Search This Blog

Monday, November 3, 2025

Parents Are Vulnerable to Autism Quacks

In The Politics of Autism, I write:

The conventional wisdom is that any kind of treatment is likely to be less effective as the child gets older, so parents of autistic children usually believe that they are working against the clock. They will not be satisfied with the ambiguities surrounding ABA, nor will they want to wait for some future research finding that might slightly increase its effectiveness. They want results now. Because there are no scientifically-validated drugs for the core symptoms of autism, they look outside the boundaries of mainstream medicine and FDA approval. Studies have found that anywhere from 28 to 54 percent of autistic children receive “complementary and alternative medicine” (CAM), and these numbers probably understate CAM usage.
Wrangling three children with autism consumed Dana Paduchowski’s days in a chaotic swirl, her weeks dissolving into a blur of routines and meltdowns. When the house finally quieted at night, the mother would stay awake for hours scouring the internet for a magic treatment that didn’t exist.

Instead of finding answers, Paduchowski said, she constantly stumbled into expensive “rabbit holes of broken promises.”

Over the past few years, Paduchowski estimates, she and her husband have spent at least $30,000 on unproven alternative treatments for her children: An intravenous therapy to remove heavy metals from her son’s body. A clinic with hyperbaric oxygen chambers. Supplements, new diets and naturopathic doctors. While some helped in small ways, others made no difference. In a few cases, she said, her children became “sick and pale” or regressed.

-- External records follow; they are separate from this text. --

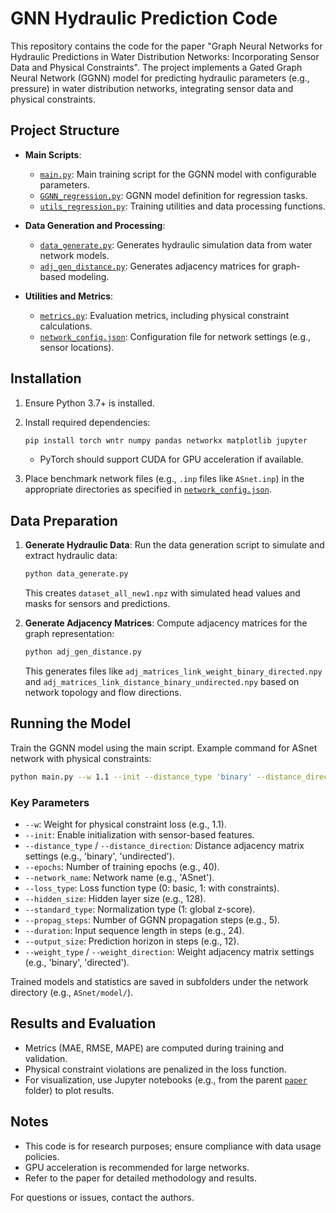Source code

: # GNN Hydraulic Prediction Code

This repository contains the code for the paper "Graph Neural Networks for Hydraulic Predictions in Water Distribution Networks: Incorporating Sensor Data and Physical Constraints". The project implements a Gated Graph Neural Network (GGNN) model for predicting hydraulic parameters (e.g., pressure) in water distribution networks, integrating sensor data and physical constraints.

## Project Structure

- **Main Scripts**:
  - [`main.py`](main.py): Main training script for the GGNN model with configurable parameters.
  - [`GGNN_regression.py`](GGNN_regression.py): GGNN model definition for regression tasks.
  - [`utils_regression.py`](utils_regression.py): Training utilities and data processing functions.

- **Data Generation and Processing**:
  - [`data_generate.py`](data_generate.py): Generates hydraulic simulation data from water network models.
  - [`adj_gen_distance.py`](adj_gen_distance.py): Generates adjacency matrices for graph-based modeling.

- **Utilities and Metrics**:
  - [`metrics.py`](metrics.py): Evaluation metrics, including physical constraint calculations.
  - [`network_config.json`](network_config.json): Configuration file for network settings (e.g., sensor locations).

## Installation

1. Ensure Python 3.7+ is installed.
2. Install required dependencies:
   ```bash
   pip install torch wntr numpy pandas networkx matplotlib jupyter
   ```
   - PyTorch should support CUDA for GPU acceleration if available.

3. Place benchmark network files (e.g., `.inp` files like `ASnet.inp`) in the appropriate directories as specified in [`network_config.json`](network_config.json).

## Data Preparation

1. **Generate Hydraulic Data**:
   Run the data generation script to simulate and extract hydraulic data:
   ```bash
   python data_generate.py
   ```
   This creates `dataset_all_new1.npz` with simulated head values and masks for sensors and predictions.

2. **Generate Adjacency Matrices**:
   Compute adjacency matrices for the graph representation:
   ```bash
   python adj_gen_distance.py
   ```
   This generates files like `adj_matrices_link_weight_binary_directed.npy` and `adj_matrices_link_distance_binary_undirected.npy` based on network topology and flow directions.

## Running the Model

Train the GGNN model using the main script. Example command for ASnet network with physical constraints:

```bash
python main.py --w 1.1 --init --distance_type 'binary' --distance_direction 'undirected' --epochs 40 --network_name 'ASnet' --loss_type 1 --hidden_size 128 --standard_type 1 --propag_steps 5 --duration 24 --output_size 12 --weight_direction 'directed' --weight_type 'binary'
```

### Key Parameters

- `--w`: Weight for physical constraint loss (e.g., 1.1).
- `--init`: Enable initialization with sensor-based features.
- `--distance_type` / `--distance_direction`: Distance adjacency matrix settings (e.g., 'binary', 'undirected').
- `--epochs`: Number of training epochs (e.g., 40).
- `--network_name`: Network name (e.g., 'ASnet').
- `--loss_type`: Loss function type (0: basic, 1: with constraints).
- `--hidden_size`: Hidden layer size (e.g., 128).
- `--standard_type`: Normalization type (1: global z-score).
- `--propag_steps`: Number of GGNN propagation steps (e.g., 5).
- `--duration`: Input sequence length in steps (e.g., 24).
- `--output_size`: Prediction horizon in steps (e.g., 12).
- `--weight_type` / `--weight_direction`: Weight adjacency matrix settings (e.g., 'binary', 'directed').

Trained models and statistics are saved in subfolders under the network directory (e.g., `ASnet/model/`).

## Results and Evaluation

- Metrics (MAE, RMSE, MAPE) are computed during training and validation.
- Physical constraint violations are penalized in the loss function.
- For visualization, use Jupyter notebooks (e.g., from the parent [`paper`](paper ) folder) to plot results.

## Notes

- This code is for research purposes; ensure compliance with data usage policies.
- GPU acceleration is recommended for large networks.
- Refer to the paper for detailed methodology and results.

For questions or issues, contact the authors.
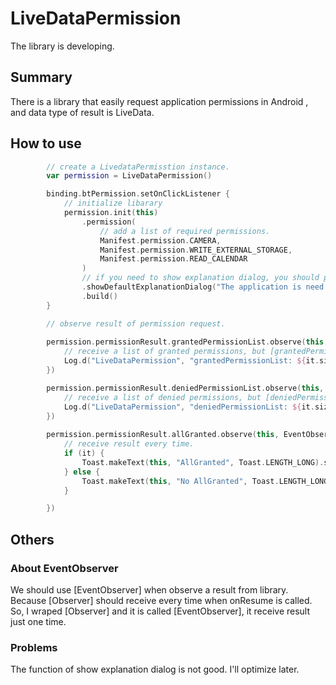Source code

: # LiveDataPermission

The library is developing.

## Summary
There is a library that easily request application permissions in Android , and data type of result is LiveData.

## How to use
```kotlin
        // create a LivedataPermisstion instance.
        var permission = LiveDataPermission()
```

```kotlin
        binding.btPermission.setOnClickListener {
            // initialize libarary
            permission.init(this)
                .permission(
                    // add a list of required permissions.
                    Manifest.permission.CAMERA,
                    Manifest.permission.WRITE_EXTERNAL_STORAGE,
                    Manifest.permission.READ_CALENDAR
                )
                // if you need to show explanation dialog, you should pass a message to library.
                .showDefaultExplanationDialog("The application is need to request some permissions, please agree!")
                .build()
        }
```

```kotlin
        // observe result of permission request.
      
        permission.permissionResult.grantedPermissionList.observe(this, EventObserver {
            // receive a list of granted permissions, but [grantedPermissionList] do not receive result when all of permissions are granted.
            Log.d("LiveDataPermission", "grantedPermissionList: ${it.size}")
        })

        permission.permissionResult.deniedPermissionList.observe(this, EventObserver {
            // receive a list of denied permissions, but [deniedPermissionList] do not receive result when all of permissions are granted. 
            Log.d("LiveDataPermission", "deniedPermissionList: ${it.size}")
        })
        
        permission.permissionResult.allGranted.observe(this, EventObserver {
            // receive result every time.
            if (it) {
                Toast.makeText(this, "AllGranted", Toast.LENGTH_LONG).show()
            } else {
                Toast.makeText(this, "No AllGranted", Toast.LENGTH_LONG).show()
            }

        })
```

## Others

### About EventObserver
We should use [EventObserver] when observe a result from library. Because [Observer] should receive every time when onResume is called. So, I wraped [Observer] and it is called [EventObserver], it receive result just one time.

### Problems
The function of show explanation dialog is not good. I'll optimize later.
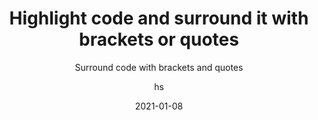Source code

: ---
date: 2021-01-08
title: Highlight code and surround it with brackets or quotes
technologies: [java]
topics: [editing]
author: hs
subtitle: Surround code with brackets and quotes
thumbnail: ./thumbnail.png
cardThumbnail: ./card.png
shortVideo:
  poster: ./tip.png
  url: https://youtu.be/xgZ7Jgmbbp4   
leadin: |
  Select the text you want to surround then enter any of the following characters ```({[`"'``` them to the start and end of your selected text.

  
---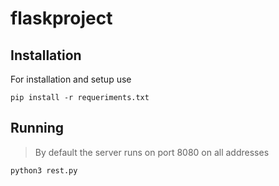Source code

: # flaskproject

## Installation
For installation and setup use
```shell
pip install -r requeriments.txt
```
## Running
> By default the server runs on port 8080 on all addresses
```shell
python3 rest.py
```


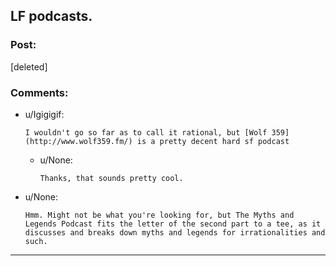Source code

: ## LF podcasts.

### Post:

[deleted]

### Comments:

- u/Igigigif:
  ```
  I wouldn't go so far as to call it rational, but [Wolf 359](http://www.wolf359.fm/) is a pretty decent hard sf podcast
  ```

  - u/None:
    ```
    Thanks, that sounds pretty cool.
    ```

- u/None:
  ```
  Hmm. Might not be what you're looking for, but The Myths and Legends Podcast fits the letter of the second part to a tee, as it discusses and breaks down myths and legends for irrationalities and such.
  ```

---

“I just thought, ‘Oh, we’re gonna get this test, and then we’re gonna get results, and then we’re going to fix this one thing and then he’s going to talk and break out of his autism shell,’” she said on a recent afternoon standing in her kitchen, as 15-year-old Caleb, her oldest, jumped and flapped his arms to an episode of “Sesame Street” blaring on the TV.

“But none of that has ever happened,” she said.

... 

.Fringe treatments for autism have long tempted some individuals and families struggling with the disorder, which is a neurodevelopmental condition that presents itself differently in each person. There’s little evidence of effectiveness for common alternatives to behavioral therapy that are widely cited on the internet, according to a study this year in the Nature Human Behavior journal. Still, the study found, up to 90 percent of autistic individuals reported having tried some type of alternative treatment at least once in their lifetime.